:: Data under study ::

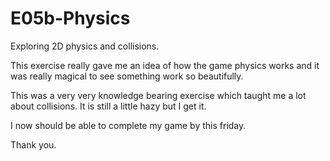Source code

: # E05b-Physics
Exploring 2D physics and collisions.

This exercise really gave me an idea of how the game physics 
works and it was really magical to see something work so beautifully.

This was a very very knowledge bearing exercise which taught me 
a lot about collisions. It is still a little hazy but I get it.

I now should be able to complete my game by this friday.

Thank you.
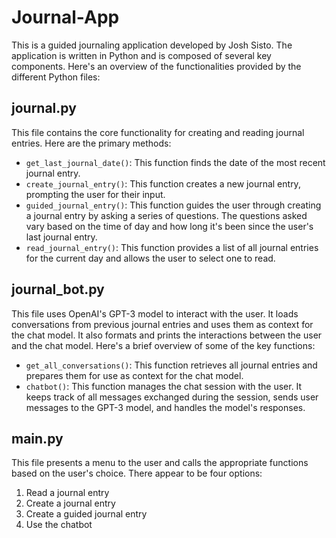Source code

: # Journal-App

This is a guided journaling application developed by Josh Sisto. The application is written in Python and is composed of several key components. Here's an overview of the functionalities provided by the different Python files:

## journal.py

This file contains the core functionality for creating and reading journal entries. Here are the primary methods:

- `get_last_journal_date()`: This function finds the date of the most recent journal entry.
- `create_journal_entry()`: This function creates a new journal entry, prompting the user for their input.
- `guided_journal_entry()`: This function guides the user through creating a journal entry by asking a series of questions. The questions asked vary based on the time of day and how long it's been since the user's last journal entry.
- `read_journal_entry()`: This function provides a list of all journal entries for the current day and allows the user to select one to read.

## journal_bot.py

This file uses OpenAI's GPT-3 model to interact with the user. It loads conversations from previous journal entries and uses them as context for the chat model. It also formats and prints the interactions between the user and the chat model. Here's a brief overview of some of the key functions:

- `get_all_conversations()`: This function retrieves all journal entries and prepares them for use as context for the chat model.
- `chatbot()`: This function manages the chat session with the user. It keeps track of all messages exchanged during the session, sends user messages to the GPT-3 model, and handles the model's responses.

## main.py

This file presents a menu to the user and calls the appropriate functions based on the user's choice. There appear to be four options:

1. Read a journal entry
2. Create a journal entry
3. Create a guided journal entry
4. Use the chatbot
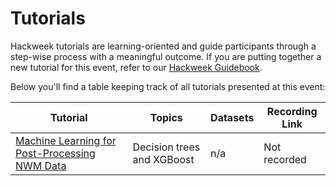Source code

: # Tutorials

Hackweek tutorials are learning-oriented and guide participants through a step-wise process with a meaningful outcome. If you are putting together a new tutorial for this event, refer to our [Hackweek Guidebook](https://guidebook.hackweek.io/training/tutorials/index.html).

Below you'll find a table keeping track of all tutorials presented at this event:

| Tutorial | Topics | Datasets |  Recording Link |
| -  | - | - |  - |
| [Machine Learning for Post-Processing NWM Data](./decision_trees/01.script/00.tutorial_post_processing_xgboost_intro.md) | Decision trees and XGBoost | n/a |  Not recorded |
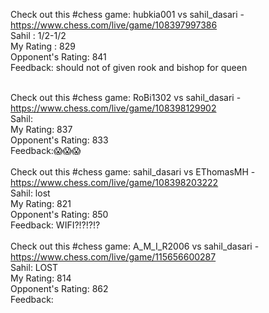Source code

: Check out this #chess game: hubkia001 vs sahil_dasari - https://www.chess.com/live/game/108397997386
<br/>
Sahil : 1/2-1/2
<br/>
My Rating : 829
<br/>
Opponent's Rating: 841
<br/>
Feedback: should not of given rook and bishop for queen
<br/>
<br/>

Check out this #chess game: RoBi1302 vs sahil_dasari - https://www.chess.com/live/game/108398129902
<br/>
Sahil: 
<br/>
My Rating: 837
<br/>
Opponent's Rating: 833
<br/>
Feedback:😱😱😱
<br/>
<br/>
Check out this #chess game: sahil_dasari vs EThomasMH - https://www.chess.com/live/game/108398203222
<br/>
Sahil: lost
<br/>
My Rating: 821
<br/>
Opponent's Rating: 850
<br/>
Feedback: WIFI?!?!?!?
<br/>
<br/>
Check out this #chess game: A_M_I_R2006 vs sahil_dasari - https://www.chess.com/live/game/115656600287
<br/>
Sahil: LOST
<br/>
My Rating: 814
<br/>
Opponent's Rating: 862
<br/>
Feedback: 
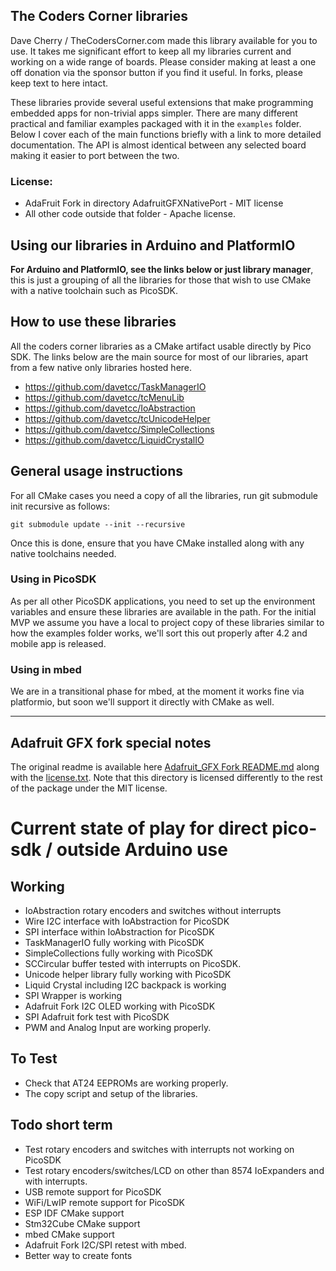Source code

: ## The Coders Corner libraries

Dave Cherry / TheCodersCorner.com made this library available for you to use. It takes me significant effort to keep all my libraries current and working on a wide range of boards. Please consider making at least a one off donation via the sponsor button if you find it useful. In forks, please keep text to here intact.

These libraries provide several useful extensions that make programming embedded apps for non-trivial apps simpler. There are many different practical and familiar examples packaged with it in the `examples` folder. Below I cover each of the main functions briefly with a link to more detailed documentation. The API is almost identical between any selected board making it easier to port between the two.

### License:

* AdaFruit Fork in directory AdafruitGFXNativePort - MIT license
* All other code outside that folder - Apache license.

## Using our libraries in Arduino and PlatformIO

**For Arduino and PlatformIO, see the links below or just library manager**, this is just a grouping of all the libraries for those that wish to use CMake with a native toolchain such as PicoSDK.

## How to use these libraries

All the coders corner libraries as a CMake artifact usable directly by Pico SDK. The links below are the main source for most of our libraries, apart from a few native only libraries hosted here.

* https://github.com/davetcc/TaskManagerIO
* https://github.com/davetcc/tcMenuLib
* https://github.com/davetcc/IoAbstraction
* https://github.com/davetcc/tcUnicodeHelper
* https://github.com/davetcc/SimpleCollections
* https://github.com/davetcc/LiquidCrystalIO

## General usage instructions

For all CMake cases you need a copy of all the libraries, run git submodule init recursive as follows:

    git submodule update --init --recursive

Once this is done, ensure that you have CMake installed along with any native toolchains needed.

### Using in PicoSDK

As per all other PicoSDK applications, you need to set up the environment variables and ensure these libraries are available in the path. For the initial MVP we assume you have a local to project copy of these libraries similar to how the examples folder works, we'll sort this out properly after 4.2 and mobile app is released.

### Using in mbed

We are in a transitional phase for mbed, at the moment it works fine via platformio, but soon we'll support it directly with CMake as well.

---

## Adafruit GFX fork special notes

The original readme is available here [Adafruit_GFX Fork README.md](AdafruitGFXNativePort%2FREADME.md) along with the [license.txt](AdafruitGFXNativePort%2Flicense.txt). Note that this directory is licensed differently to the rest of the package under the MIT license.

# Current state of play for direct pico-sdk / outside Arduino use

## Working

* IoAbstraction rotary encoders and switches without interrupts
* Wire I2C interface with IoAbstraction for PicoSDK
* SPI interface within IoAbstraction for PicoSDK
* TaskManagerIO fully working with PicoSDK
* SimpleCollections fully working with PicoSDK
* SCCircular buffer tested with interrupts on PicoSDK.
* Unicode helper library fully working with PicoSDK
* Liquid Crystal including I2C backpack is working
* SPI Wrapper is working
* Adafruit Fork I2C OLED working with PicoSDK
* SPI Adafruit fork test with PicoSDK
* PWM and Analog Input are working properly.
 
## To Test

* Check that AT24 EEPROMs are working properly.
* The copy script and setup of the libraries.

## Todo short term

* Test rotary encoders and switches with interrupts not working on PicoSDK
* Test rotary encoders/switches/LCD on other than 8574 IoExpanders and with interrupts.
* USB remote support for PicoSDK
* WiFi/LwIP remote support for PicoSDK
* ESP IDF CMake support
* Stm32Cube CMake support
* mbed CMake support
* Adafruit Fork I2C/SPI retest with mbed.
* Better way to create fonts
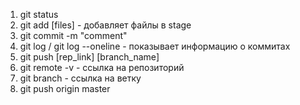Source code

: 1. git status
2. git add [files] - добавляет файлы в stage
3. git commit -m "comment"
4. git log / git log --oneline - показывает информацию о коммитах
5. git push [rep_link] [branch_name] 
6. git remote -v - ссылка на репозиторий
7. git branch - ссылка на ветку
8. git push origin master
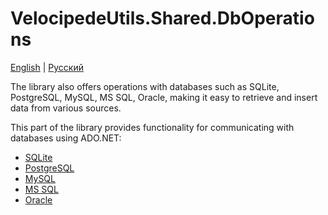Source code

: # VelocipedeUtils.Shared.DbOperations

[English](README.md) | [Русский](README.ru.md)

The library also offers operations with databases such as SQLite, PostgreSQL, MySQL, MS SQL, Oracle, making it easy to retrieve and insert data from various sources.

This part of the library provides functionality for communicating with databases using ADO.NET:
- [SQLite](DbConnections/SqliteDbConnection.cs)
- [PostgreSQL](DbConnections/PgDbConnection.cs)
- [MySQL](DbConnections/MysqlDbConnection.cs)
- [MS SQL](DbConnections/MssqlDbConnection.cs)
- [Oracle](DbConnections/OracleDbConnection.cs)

:::

• _Exercise objective_
All that is needed is the span from the line with "## Todo short term" through the last line of the material above, reproduced exactly and free of pictures.

• _Answer box_
## Todo short term

* Test rotary encoders and switches with interrupts not working on PicoSDK
* Test rotary encoders/switches/LCD on other than 8574 IoExpanders and with interrupts.
* USB remote support for PicoSDK
* WiFi/LwIP remote support for PicoSDK
* ESP IDF CMake support
* Stm32Cube CMake support
* mbed CMake support
* Adafruit Fork I2C/SPI retest with mbed.
* Better way to create fonts
Source code

: 1. git status
2. git add [files] - добавляет файлы в stage
3. git commit -m "comment"
4. git log / git log --oneline - показывает информацию о коммитах
5. git push [rep_link] [branch_name] 
6. git remote -v - ссылка на репозиторий
7. git branch - ссылка на ветку
8. git push origin master
Source code

: # VelocipedeUtils.Shared.DbOperations

[English](README.md) | [Русский](README.ru.md)

The library also offers operations with databases such as SQLite, PostgreSQL, MySQL, MS SQL, Oracle, making it easy to retrieve and insert data from various sources.

This part of the library provides functionality for communicating with databases using ADO.NET:
- [SQLite](DbConnections/SqliteDbConnection.cs)
- [PostgreSQL](DbConnections/PgDbConnection.cs)
- [MySQL](DbConnections/MysqlDbConnection.cs)
- [MS SQL](DbConnections/MssqlDbConnection.cs)
- [Oracle](DbConnections/OracleDbConnection.cs)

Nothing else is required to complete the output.